Seiichi TENPAKU and Tatsuya HIRAHARA
A glottal waveform model for high
quality speech synthesis
Abstract:A new glottal waveform model for high quality speech synthesis is
proposed and the results of the perceptual evaluations for synthesized
speech using the proposed model and other models are compared. The
proposed glottal waveform model consists of two parts; a waveform
generator and a spectrum shaping filter. A third order polynomial,
whose coefficients are determined by combinations of open quotient
(OQ), speed quotient (SQ), amplitude of voicing (AV) and fundamental
frequency (F0), is used for the waveform generator. A second order
infinite impulse response (IIR) filter, which is designed to control the
spectral tilt and the relative amplitudes of lower harmonic components
using two parameters, serves as the spectrum shaping filter. Thus, the
parameters have a direct effect on the waveform and its spectral shape.

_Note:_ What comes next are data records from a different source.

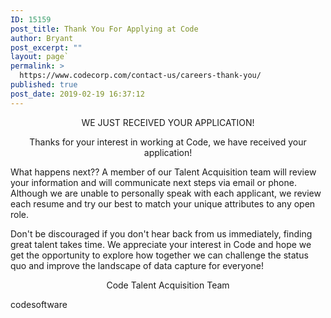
 ```yaml
---
ID: 15159
post_title: Thank You For Applying at Code
author: Bryant
post_excerpt: ""
layout: page`
permalink: >
  https://www.codecorp.com/contact-us/careers-thank-you/
published: true
post_date: 2019-02-19 16:37:12
---
```


<p style="text-align: center;">WE JUST RECEIVED YOUR APPLICATION!</p>

<p style="text-align: center;">Thanks for your interest in working at Code, we have received your application!</p>
What happens next?? A member of our Talent Acquisition team will review your information and will communicate next steps via email or phone. Although we are unable to personally speak with each applicant, we review each resume and try our best to match your unique attributes to any open role.

Don't be discouraged if you don't hear back from us immediately, finding great talent takes time. We appreciate your interest in Code and hope we get the opportunity to explore how together we can challenge the status quo and improve the landscape of data capture for everyone!
<p style="text-align: center;">Code Talent Acquisition Team</p>
codesoftware
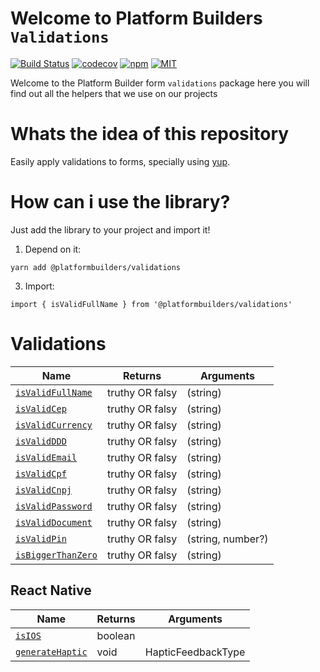 # Welcome to Platform Builders `Validations`

[![Build Status][check-badge]][workflows]
[![codecov][codecov]](https://codecov.io/gh/platformbuilders/validations)
[![npm][npm-badge]][npm]
[![MIT][license-badge]][license]

[npm-badge]: https://img.shields.io/npm/v/@platformbuilders/validations.svg
[npm]: https://www.npmjs.com/package/@platformbuilders/validations
[license-badge]: https://img.shields.io/dub/l/vibe-d.svg
[license]: https://raw.githubusercontent.com/platformbuilders/validations/master/LICENSE.md
[workflows]: https://github.com/platformbuilders/validations/actions
[check-badge]: https://github.com/platformbuilders/validations/workflows/check/badge.svg
[codecov]: https://codecov.io/gh/platformbuilders/validations/branch/master/graph/badge.svg

Welcome to the Platform Builder form `validations` package here you will find out all the helpers that we use on our projects

# Whats the idea of this repository

Easily apply validations to forms, specially using [yup](https://github.com/jquense/yup).

# How can i use the library?

Just add the library to your project and import it!

1. Depend on it:

```
yarn add @platformbuilders/validations
```

3. Import:

```
import { isValidFullName } from '@platformbuilders/validations'

```

# Validations

| Name                                             | Returns         | Arguments         |
| ------------------------------------------------ | --------------- | ----------------- |
| [`isValidFullName`](./docs/isValidFullName.md)   | truthy OR falsy | (string)          |
| [`isValidCep`](./docs/isValidCep.md)             | truthy OR falsy | (string)          |
| [`isValidCurrency`](./docs/isValidCurrency.md)   | truthy OR falsy | (string)          |
| [`isValidDDD`](./docs/isValidDDD.md)             | truthy OR falsy | (string)          |
| [`isValidEmail`](./docs/isValidEmail.md)         | truthy OR falsy | (string)          |
| [`isValidCpf`](./docs/isValidCpf.md)             | truthy OR falsy | (string)          |
| [`isValidCnpj`](./docs/isValidCnpj.md)           | truthy OR falsy | (string)          |
| [`isValidPassword`](./docs/isValidPassword.md)   | truthy OR falsy | (string)          |
| [`isValidDocument`](./docs/isValidDocument.md)   | truthy OR falsy | (string)          |
| [`isValidPin`](./docs/isValidPin.md)             | truthy OR falsy | (string, number?) |
| [`isBiggerThanZero`](./docs/isBiggerThanZero.md) | truthy OR falsy | (string)          |

## React Native

| Name                                                | Returns | Arguments          |
| --------------------------------------------------- | ------- | ------------------ |
| [`isIOS`](./docs/native/isIOS.md)                   | boolean |                    |
| [`generateHaptic`](./docs/native/generateHaptic.md) | void    | HapticFeedbackType |
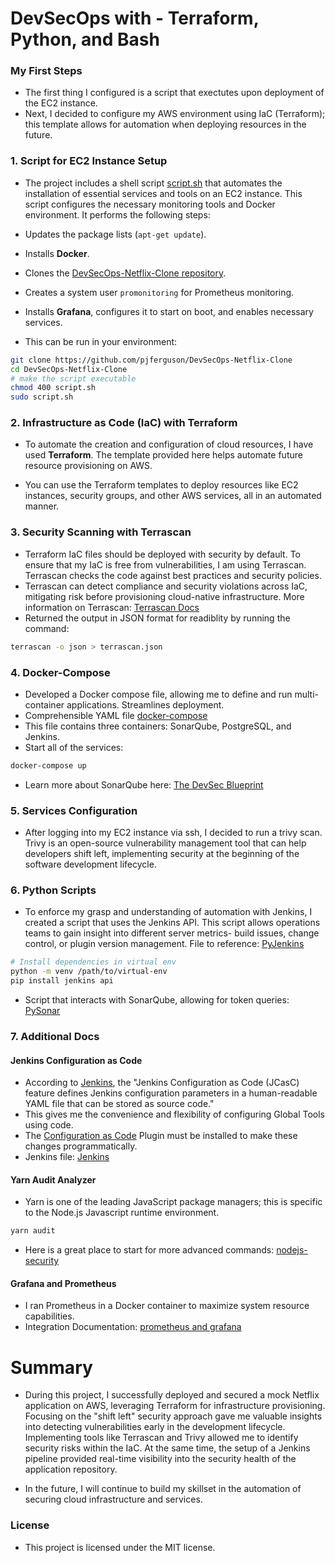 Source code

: # DevSecOps with - Terraform, Python, and Bash




### My First Steps
- The first thing I configured is a script that exectutes upon deployment of the EC2 instance. 
- Next, I decided to configure my AWS environment using IaC (Terraform); this template allows for automation when deploying resources in the future. 
### 1. **Script for EC2 Instance Setup**
- The project includes a shell script [script.sh](`./aws-environment/script.sh`) that automates the installation of essential services and tools on an EC2 instance. This script configures the necessary monitoring tools and Docker environment. It performs the following steps:

- Updates the package lists (`apt-get update`).
- Installs **Docker**.
- Clones the [DevSecOps-Netflix-Clone repository](https://github.com/pjferguson/DevSecOps-Netflix-Clone).
- Creates a system user `promonitoring` for Prometheus monitoring.
- Installs **Grafana**, configures it to start on boot, and enables necessary services.
- This can be run in your environment: 
``` bash
git clone https://github.com/pjferguson/DevSecOps-Netflix-Clone
cd DevSecOps-Netflix-Clone
# make the script executable
chmod 400 script.sh
sudo script.sh
```
### 2. **Infrastructure as Code (IaC) with Terraform**
- To automate the creation and configuration of cloud resources, I have used **Terraform**. The template provided here helps automate future resource provisioning on AWS.

- You can use the Terraform templates to deploy resources like EC2 instances, security groups, and other AWS services, all in an automated manner.



### 3. **Security Scanning with Terrascan**
- Terraform IaC files should be deployed with security by default. To ensure that my IaC is free from vulnerabilities, I am using Terrascan. Terrascan checks the code against best practices and security policies. 
- Terrascan can detect compliance and security violations across IaC, mitigating risk before provisioning cloud-native infrastructure. More information on Terrascan: [Terrascan Docs](https://runterrascan.io/docs/getting-started/)
- Returned the output in JSON format for readiblity by running the command: 
```bash 
terrascan -o json > terrascan.json
```
### 4. **Docker-Compose**
- Developed a Docker compose file, allowing me to define and run multi-container applications. Streamlines deployment. 
- Comprehensible YAML file [docker-compose](./docker-services/docker-compose.yml)
- This file contains three containers: SonarQube, PostgreSQL, and Jenkins. 
- Start all of the services: 
``` bash 
docker-compose up
```
- Learn more about SonarQube here: [The DevSec Blueprint](https://www.devsecblueprint.com/projects/devsecops-home-lab/installation-and-configuration/security-tools/install-config-sonarqube)

### 5. **Services Configuration**
- After logging into my EC2 instance via ssh, I decided to run a trivy scan. Trivy is an open-source vulnerability management tool that can help developers shift left, implementing security at the beginning of the software development lifecycle. 

### 6. **Python Scripts**
- To enforce my grasp and understanding of automation with Jenkins, I created a script that uses the Jenkins API. This script allows operations teams to gain insight into different server metrics- build issues, change control, or plugin version management. File to reference: [PyJenkins](./python-scripts/jenkins.py)
```bash
# Install dependencies in virtual env
python -m venv /path/to/virtual-env
pip install jenkins api
```
- Script that interacts with SonarQube, allowing for token queries: [PySonar](./python-scripts/sonartoken.py)


### 7. **Additional Docs**
#### Jenkins Configuration as Code
- According to [Jenkins](https://www.jenkins.io/doc/book/managing/casc/), the "Jenkins Configuration as Code (JCasC) feature defines Jenkins configuration parameters in a human-readable YAML file that can be stored as source code."
- This gives me the convenience and flexibility of configuring Global Tools using code. 
- The [Configuration as Code](https://plugins.jenkins.io/configuration-as-code/) Plugin must be installed to make these changes programmatically.
- Jenkins file: [Jenkins](./Jenkinsfile)

#### Yarn Audit Analyzer 
- Yarn is one of the leading JavaScript package managers; this is specific to the Node.js Javascript runtime environment. 
```bash 
yarn audit
```
- Here is a great place to start for more advanced commands: [nodejs-security](https://www.nodejs-security.com/blog/how-to-use-yarn-audit) 


#### Grafana and Prometheus 
- I ran Prometheus in a Docker container to maximize system resource capabilities. 
- Integration Documentation: [prometheus and grafana](https://www.linode.com/docs/guides/how-to-install-prometheus-and-grafana-on-ubuntu/)


# Summary 
- During this project, I successfully deployed and secured a mock Netflix application on AWS, leveraging Terraform for infrastructure provisioning. Focusing on the "shift left" security approach gave me valuable insights into detecting vulnerabilities early in the development lifecycle. Implementing tools like Terrascan and Trivy allowed me to identify security risks within the IaC. At the same time, the setup of a Jenkins pipeline provided real-time visibility into the security health of the application repository.

- In the future, I will continue to build my skillset in the automation of securing cloud infrastructure and services.


### License
- This project is licensed under the MIT license. 


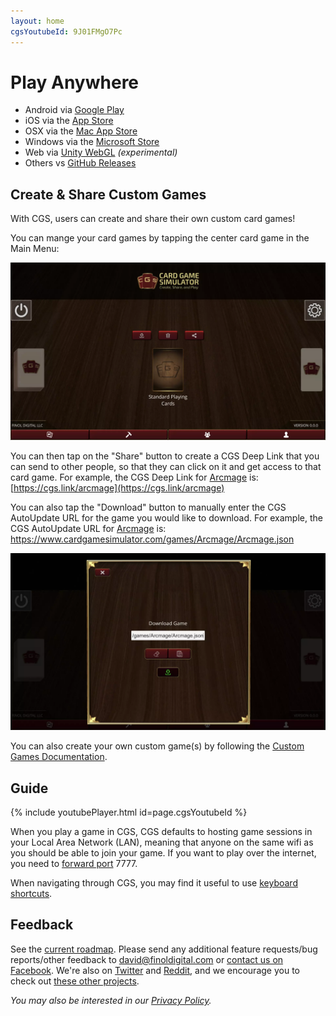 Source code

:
 ```yaml
---
layout: home
cgsYoutubeId: 9J01FMgO7Pc
---
```


# Play Anywhere
- Android via [Google Play](https://play.google.com/store/apps/details?id=com.finoldigital.cardgamesim)
- iOS via the [App Store](https://itunes.apple.com/us/app/card-game-simulator/id1392877362?ls=1&mt=8)
- OSX via the [Mac App Store](https://itunes.apple.com/us/app/card-game-simulator/id1398206553?ls=1&mt=12)
- Windows via the [Microsoft Store](https://www.microsoft.com/store/apps/9N96N5S4W3J0)
- Web via [Unity WebGL](cgs-webgl.html) *(experimental)*
- Others vs [GitHub Releases](https://github.com/finol-digital/Card-Game-Simulator/releases)

## Create & Share Custom Games
With CGS, users can create and share their own custom card games!

You can mange your card games by tapping the center card game in the Main Menu:

![Game Selection Menu Image](assets/img/selectionmenu.webp)

You can then tap on the "Share" button to create a CGS Deep Link that you can send to other people, so that they can click on it and get access to that card game.
For example, the CGS Deep Link for [Arcmage](https://arcmage.org/) is: [https://cgs.link/arcmage](https://cgs.link/arcmage)

You can also tap the "Download" button to manually enter the CGS AutoUpdate URL for the game you would like to download.
For example, the CGS AutoUpdate URL for [Arcmage](https://arcmage.org/) is: https://www.cardgamesimulator.com/games/Arcmage/Arcmage.json

![Game Download Menu Image](assets/img/downloadmenu.webp)

You can also create your own custom game(s) by following the [Custom Games Documentation](custom.html).

## Guide

{% include youtubePlayer.html id=page.cgsYoutubeId %}

When you play a game in CGS, CGS defaults to hosting game sessions in your Local Area Network (LAN), meaning that anyone on the same wifi as you should be able to join your game. 
If you want to play over the internet, you need to [forward port](https://portforward.com/router.htm) 7777.

When navigating through CGS, you may find it useful to use [keyboard shortcuts](keyboard.html).

## Feedback
See the [current roadmap](roadmap.html). Please send any additional feature requests/bug reports/other feedback to <david@finoldigital.com> or [contact us on Facebook](https://www.facebook.com/cardgamesimulator/). 
We're also on [Twitter](https://twitter.com/cardgamesim) and [Reddit](https://www.reddit.com/r/CardGameSimulator/), and we encourage you to check out [these other projects](external.html).

*You may also be interested in our [Privacy Policy](PRIVACY.html).*

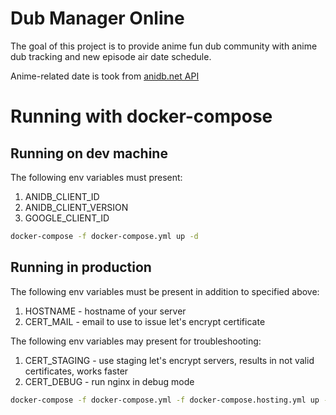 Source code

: # Dub Manager Online

The goal of this project is to provide anime fun dub community with anime dub tracking and new episode air date schedule.

Anime-related date is took from [anidb.net API](https://wiki.anidb.net/API)

# Running with docker-compose

## Running on dev machine

The following env variables must present:
  1. ANIDB_CLIENT_ID 
  2. ANIDB_CLIENT_VERSION
  3. GOOGLE_CLIENT_ID

```sh
docker-compose -f docker-compose.yml up -d
```
## Running in production

The following env variables must be present in addition to specified above:
  1. HOSTNAME - hostname of your server
  2. CERT_MAIL - email to use to issue let's encrypt certificate

The following env variables may present for troubleshooting:
  1. CERT_STAGING - use staging let's encrypt servers, results in not valid certificates, works faster
  2. CERT_DEBUG - run nginx in debug mode

```sh
docker-compose -f docker-compose.yml -f docker-compose.hosting.yml up -d
``` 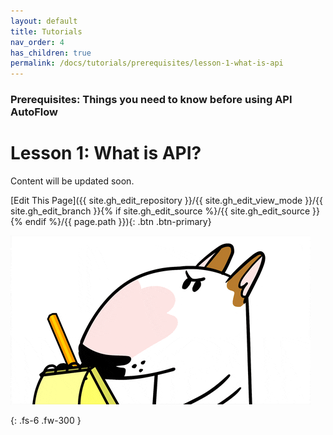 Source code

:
```yaml
---
layout: default
title: Tutorials
nav_order: 4
has_children: true
permalink: /docs/tutorials/prerequisites/lesson-1-what-is-api
---
```

### Prerequisites: Things you need to know before using API AutoFlow

# Lesson 1: What is API?


Content will be updated soon.

[Edit This Page]({{ site.gh_edit_repository }}/{{ site.gh_edit_view_mode }}/{{ site.gh_edit_branch }}{% if site.gh_edit_source %}/{{ site.gh_edit_source }}{% endif %}/{{ page.path }}){: .btn .btn-primary}


![Be the First](/assets/images/blank-page.gif)


{: .fs-6 .fw-300 }


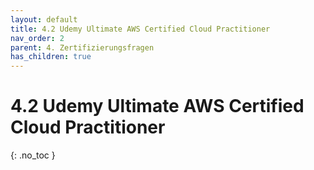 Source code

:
```yaml
---
layout: default
title: 4.2 Udemy Ultimate AWS Certified Cloud Practitioner
nav_order: 2
parent: 4. Zertifizierungsfragen 
has_children: true
---
```


# 4.2 Udemy Ultimate AWS Certified Cloud Practitioner

{: .no_toc }
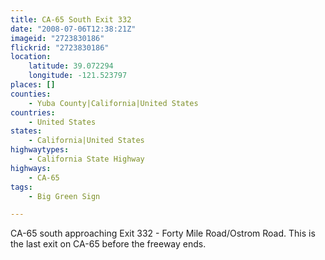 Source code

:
 ```yaml
---
title: CA-65 South Exit 332
date: "2008-07-06T12:38:21Z"
imageid: "2723830186"
flickrid: "2723830186"
location:
    latitude: 39.072294
    longitude: -121.523797
places: []
counties:
    - Yuba County|California|United States
countries:
    - United States
states:
    - California|United States
highwaytypes:
    - California State Highway
highways:
    - CA-65
tags:
    - Big Green Sign

---
```

CA-65 south approaching Exit 332 - Forty Mile Road/Ostrom Road.  This is the last exit on CA-65 before the freeway ends. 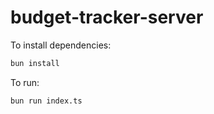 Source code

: # budget-tracker-server

To install dependencies:

```bash
bun install
```

To run:

```bash
bun run index.ts
```
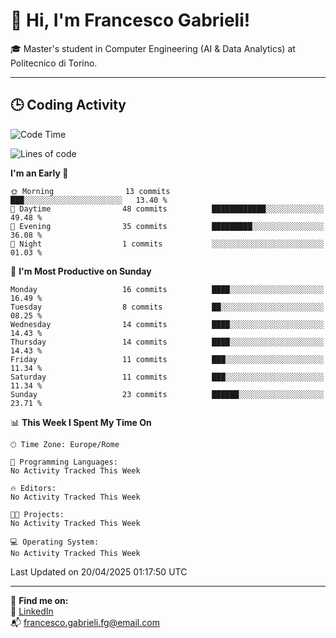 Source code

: # 👋 Hi, I'm Francesco Gabrieli!

🎓 Master's student in Computer Engineering (AI & Data Analytics) at Politecnico di Torino.  

---

## 🕒 Coding Activity

<!--START_SECTION:waka-->
![Code Time](http://img.shields.io/badge/Code%20Time-35%20hrs%203%20mins-blue)

![Lines of code](https://img.shields.io/badge/From%20Hello%20World%20I%27ve%20Written-45.4%20thousand%20lines%20of%20code-blue)

**I'm an Early 🐤** 

```text
🌞 Morning                13 commits          ███░░░░░░░░░░░░░░░░░░░░░░   13.40 % 
🌆 Daytime                48 commits          ████████████░░░░░░░░░░░░░   49.48 % 
🌃 Evening                35 commits          █████████░░░░░░░░░░░░░░░░   36.08 % 
🌙 Night                  1 commits           ░░░░░░░░░░░░░░░░░░░░░░░░░   01.03 % 
```
📅 **I'm Most Productive on Sunday** 

```text
Monday                   16 commits          ████░░░░░░░░░░░░░░░░░░░░░   16.49 % 
Tuesday                  8 commits           ██░░░░░░░░░░░░░░░░░░░░░░░   08.25 % 
Wednesday                14 commits          ████░░░░░░░░░░░░░░░░░░░░░   14.43 % 
Thursday                 14 commits          ████░░░░░░░░░░░░░░░░░░░░░   14.43 % 
Friday                   11 commits          ███░░░░░░░░░░░░░░░░░░░░░░   11.34 % 
Saturday                 11 commits          ███░░░░░░░░░░░░░░░░░░░░░░   11.34 % 
Sunday                   23 commits          ██████░░░░░░░░░░░░░░░░░░░   23.71 % 
```


📊 **This Week I Spent My Time On** 

```text
🕑︎ Time Zone: Europe/Rome

💬 Programming Languages: 
No Activity Tracked This Week

🔥 Editors: 
No Activity Tracked This Week

🐱‍💻 Projects: 
No Activity Tracked This Week

💻 Operating System: 
No Activity Tracked This Week
```


 Last Updated on 20/04/2025 01:17:50 UTC
<!--END_SECTION:waka-->


---



🔗 **Find me on:**  
💼 [LinkedIn](https://www.linkedin.com/in/francesco-gabrieli)  
📬 francesco.gabrieli.fg@email.com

Using three kinds of information (F0, power and formant) extracted from
the 8 different Japanese words produced by two professional announcers
(one male and one female), 80 synthesized speech stimuli were prepared
for preference tests. The stimuli were generated by cascade formant
synthesizer using 5 different glottal waveform models: the proposed
model, Fant's model [Fant, Liljencrants & Lin, 1985], Fujisaki's model
[Fujisaki & Ljungqvist, 1986], Klatt's model [Klatt, 1980] and Rosenberg's
model [Rosenberg, 1971]. Results of the preference tests with 20 subjects
by the proposed model are as good as those of the Fant and Fujisaki
models.